Well yes I would, but then I think the strategy of putting men in women’s prisons in order to prove it’s safe to allow men access to all other women’s spaces is rank idiocy.

Froodwithatowel · 23/09/2023 17:14

PriOn1 · 23/09/2023 17:08

Well yes I would, but then I think the strategy of putting men in women’s prisons in order to prove it’s safe to allow men access to all other women’s spaces is rank idiocy.

It is.

But even if you were a naive idiot enough to believe that you could do that and prove that said men were lovely and wonderful and would be sweet little lambs to the women trapped with them, you'd have thought that discovering that women were being raped would end your tolerance for the strategy.

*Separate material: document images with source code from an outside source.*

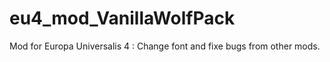 # eu4_mod_VanillaWolfPack
Mod for Europa Universalis 4 : Change font and fixe bugs from other mods.
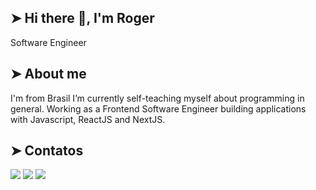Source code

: ## ➤ Hi there 👋, I'm Roger
Software Engineer

## ➤ About me
I'm from Brasil
I’m currently self-teaching myself about programming in general.
Working as a Frontend Software Engineer building applications with Javascript, ReactJS and NextJS.

## ➤ Contatos

<div>
<a href="https://instagram.com/rogercesaroficial" target="_blank"><img src="https://img.shields.io/badge/-Instagram-%23E4405F?style=for-the-badge&logo=instagram&logoColor=white" target="_blank"></a>
<a href = "mailto:contato@seu-usuário-aqui"><img src="https://img.shields.io/badge/Gmail-D14836?style=for-the-badge&logo=gmail&logoColor=white" target="_blank"></a>
<a href="https://www.linkedin.com/in/roger-c%C3%A9sar-dos-santos/" target="_blank"><img src="https://img.shields.io/badge/-LinkedIn-%230077B5?style=for-the-badge&logo=linkedin&logoColor=white" target="_blank"></a>   
</div>
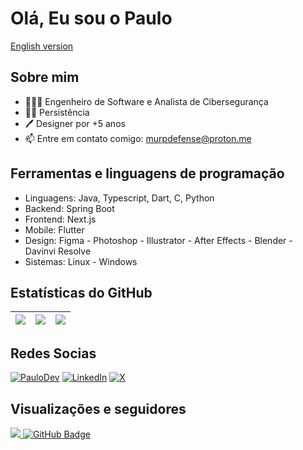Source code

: # Olá, Eu sou o Paulo

[English version](./README-EN.md)

## Sobre mim

- 👨🏻‍💻 Engenheiro de Software e Analista de Cibersegurança
- ✊🏼 Persistência
- 🖊️ Designer por +5 anos
- 📫 Entre em contato comigo: [murpdefense@proton.me](mailto:murpdefense@proton.me)

## Ferramentas e linguagens de programação

- Linguagens: Java, Typescript, Dart, C, Python
- Backend: Spring Boot
- Frontend: Next.js
- Mobile: Flutter
- Design: Figma - Photoshop - Illustrator - After Effects - Blender - Davinvi Resolve
- Sistemas: Linux - Windows

## Estatísticas do GitHub

| ![](http://github-profile-summary-cards.vercel.app/api/cards/stats?username=murpdefense&theme=nord_dark) | ![](http://github-profile-summary-cards.vercel.app/api/cards/repos-per-language?username=murpdefense&hide=Html&theme=nord_dark) | ![](http://github-profile-summary-cards.vercel.app/api/cards/most-commit-language?username=murpdefense&theme=nord_dark) |
| :------------------------------------------------------------------------------------------------------: | :-----------------------------------------------------------------------------------------------------------------------------: | :---------------------------------------------------------------------------------------------------------------------: |

## Redes Socias

[![PauloDev](https://img.shields.io/badge/soupaulodev-273542?style=for-the-badge&logo=supabase&logoColor=white)](https://murpdefense.com)
[![LinkedIn](https://img.shields.io/badge/LinkedIn-0077B5?style=for-the-badge&logo=linkedin&logoColor=white)](https://www.linkedin.com/in/murpdefense/)
[![X](https://img.shields.io/badge/X-000?style=for-the-badge&logo=x)](https://x.com/murpdefense)

## Visualizações e seguidores

<a href="https://github.com/murpdefense/github-profile-views-counter">
    <img src="https://komarev.com/ghpvc/?username=murpdefense">
</a>
<a href="https://github.com/murpdefense?tab=followers"><img src="https://img.shields.io/github/followers/murpdefense?label=Followers&style=social" alt="GitHub Badge"></a>
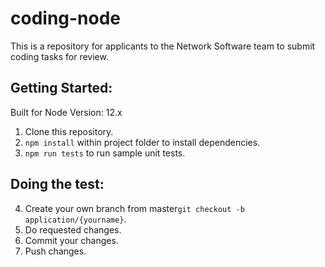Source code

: # coding-node
This is a repository for applicants to the Network Software team to submit coding tasks for review.

## Getting Started:
Built for Node Version: 12.x

1. Clone this repository.
2. `npm install` within project folder to install dependencies.
3. `npm run tests` to run sample unit tests.

## Doing the test:
4. Create your own branch from master`git checkout -b application/{yourname}`.
5. Do requested changes.
6. Commit your changes.
7. Push changes.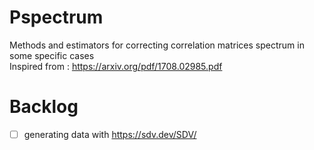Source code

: # Pspectrum
Methods and estimators for correcting correlation matrices spectrum in some  specific cases  
Inspired from : https://arxiv.org/pdf/1708.02985.pdf
# Backlog
- [ ] generating data with https://sdv.dev/SDV/

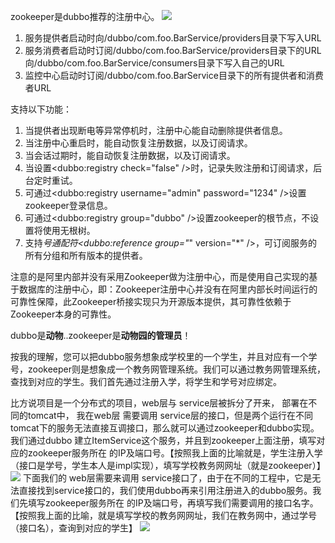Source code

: zookeeper是dubbo推荐的注册中心。
![](https://github.com/loveincode/notes/blob/master/image/04/dubbo/1.jpg)
 1. 服务提供者启动时向/dubbo/com.foo.BarService/providers目录下写入URL
 2. 服务消费者启动时订阅/dubbo/com.foo.BarService/providers目录下的URL向/dubbo/com.foo.BarService/consumers目录下写入自己的URL
 3. 监控中心启动时订阅/dubbo/com.foo.BarService目录下的所有提供者和消费者URL

支持以下功能：

 1. 当提供者出现断电等异常停机时，注册中心能自动删除提供者信息。
 2. 当注册中心重启时，能自动恢复注册数据，以及订阅请求。
 3. 当会话过期时，能自动恢复注册数据，以及订阅请求。
 4. 当设置<dubbo:registry check="false" />时，记录失败注册和订阅请求，后台定时重试。
 5. 可通过<dubbo:registry username="admin" password="1234" />设置zookeeper登录信息。
 6. 可通过<dubbo:registry group="dubbo" />设置zookeeper的根节点，不设置将使用无根树。
 7. 支持*号通配符<dubbo:reference group="*" version="*" />，可订阅服务的所有分组和所有版本的提供者。

注意的是阿里内部并没有采用Zookeeper做为注册中心，而是使用自己实现的基于数据库的注册中心，即：Zookeeper注册中心并没有在阿里内部长时间运行的可靠性保障，此Zookeeper桥接实现只为开源版本提供，其可靠性依赖于Zookeeper本身的可靠性。

dubbo是**动物**..zookeeper是**动物园的管理员**！

按我的理解，您可以把dubbo服务想象成学校里的一个学生，并且对应有一个学号，zookeeper则是想象成一个教务网管理系统。我们可以通过教务网管理系统，查找到对应的学生。我们首先通过注册入学，将学生和学号对应绑定。          

比方说项目是一个分布式的项目，web层与 service层被拆分了开来， 部署在不同的tomcat中， 我在web层 需要调用 service层的接口，但是两个运行在不同tomcat下的服务无法直接互调接口，那么就可以通过zookeeper和dubbo实现。 我们通过dubbo 建立ItemService这个服务，并且到zookeeper上面注册，填写对应的zookeeper服务所在 的IP及端口号。【按照我上面的比喻就是，学生注册入学（接口是学号，学生本人是impl实现），填写学校教务网网址（就是zookeeper）】
![](https://github.com/loveincode/notes/blob/master/image/04/dubbo/2.jpg)
下面我们的 web层需要来调用 service接口了，由于在不同的工程中，它是无法直接找到service接口的，我们使用dubbo再来引用注册进入的dubbo服务。我们先填写zookeeper服务所在 的IP及端口号，再填写我们需要调用的接口名字。【按照我上面的比喻，就是填写学校的教务网网址，我们在教务网中，通过学号（接口名），查询到对应的学生】
![](https://github.com/loveincode/notes/blob/master/image/04/dubbo/3.jpg)
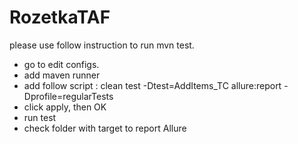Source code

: # RozetkaTAF
please use follow instruction to run mvn test. 
- go to edit configs.
- add maven runner
- add follow script : clean test -Dtest=AddItems_TC allure:report -Dprofile=regularTests 
- click apply, then OK
- run test 
- check folder with target to report Allure
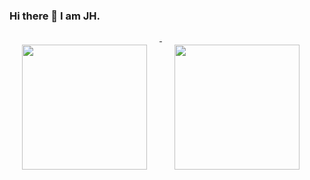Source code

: ### Hi there 👋 I am JH.
<a href="https://github.com/JungHsuan">
  <img align="top" height="200" style="margin:20px" src="https://github-readme-stats.vercel.app/api?username=junghsuan&count_private=true&hide=issues" />
</a>
<a href="https://github.com/JungHsuan">
  <img align="top" height="200" style="margin:20px" src="https://github-readme-stats.vercel.app/api/top-langs/?username=junghsuan&layout=compact" />
</a>

<!--
**JungHsuan/JungHsuan** is a ✨ _special_ ✨ repository because its `README.md` (this file) appears on your GitHub profile.

Here are some ideas to get you started:

- 🔭 I’m currently working on ...
- 🌱 I’m currently learning ...
- 👯 I’m looking to collaborate on ...
- 🤔 I’m looking for help with ...
- 💬 Ask me about ...
- 📫 How to reach me: ...
- 😄 Pronouns: ...
- ⚡ Fun fact: ...
-->
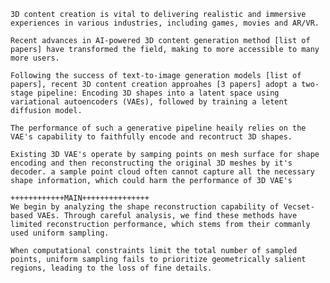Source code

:     3D content creation is vital to delivering realistic and immersive experiences in various industries, including games, movies and AR/VR.

    Recent advances in AI-powered 3D content generation method [list of papers] have transformed the field, making to more accessible to many more users.

    Following the success of text-to-image generation models [list of papers], recent 3D content creation approahes [3 papers] adopt a two-stage pipeline: Encoding 3D shapes into a latent space using variational autoencoders (VAEs), followed by training a letent diffusion model.

    The performance of such a generative pipeline heaily relies on the VAE's capability to faithfully encode and recontruct 3D shapes.

    Existing 3D VAE's operate by samping points on mesh surface for shape encoding and then reconstructing the original 3D meshes by it's decoder. a sample point cloud often cannot capture all the necessary shape information, which could harm the performance of 3D VAE's

    ++++++++++++MAIN+++++++++++++++
    We begin by analyzing the shape reconstruction capability of Vecset-based VAEs. Through careful analysis, we find these methods have limited reconstruction performance, which stems from their commanly used uniform sampling. 

    When computational constraints limit the total number of sampled points, uniform sampling fails to prioritize geometrically salient regions, leading to the loss of fine details.

    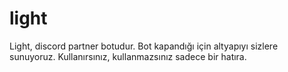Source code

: # light
Light, discord partner botudur. Bot kapandığı için altyapıyı sizlere sunuyoruz. Kullanırsınız, kullanmazsınız sadece bir hatıra.
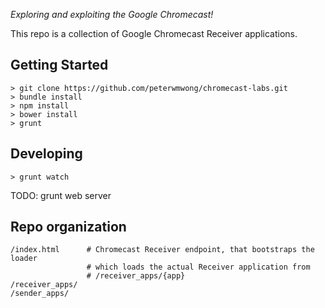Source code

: _Exploring and exploiting the Google Chromecast!_

This repo is a collection of Google Chromecast Receiver applications.

Getting Started
---------------

    > git clone https://github.com/peterwmwong/chromecast-labs.git
    > bundle install
    > npm install
    > bower install
    > grunt

Developing
----------

    > grunt watch

TODO: grunt web server

Repo organization
-----------------

    /index.html      # Chromecast Receiver endpoint, that bootstraps the loader
                     # which loads the actual Receiver application from
                     # /receiver_apps/{app}
    /receiver_apps/
    /sender_apps/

Particularly when you discovered that the reaction from the political trans lobby to said rapes and assaults and distressed women was to shrug, say it didn't matter and that the men are fine so there's no problem.

How was it some lovely person here put it on a thread? Those rapes are just collateral damage all worth it for the 'greater good'.

You'd think at that point any sane person would realise they were dealing with batshit to the point of pathology and back away fast. And realise that the people planning this knew perfectly well that those men would harm those women and were trying to force this to be just a normal part of a woman's lot. No conscience, no capacity to see women as human.

AutumnCrow · 23/09/2023 17:17

What we're seeing is a growing 'prejudice' against queer theory.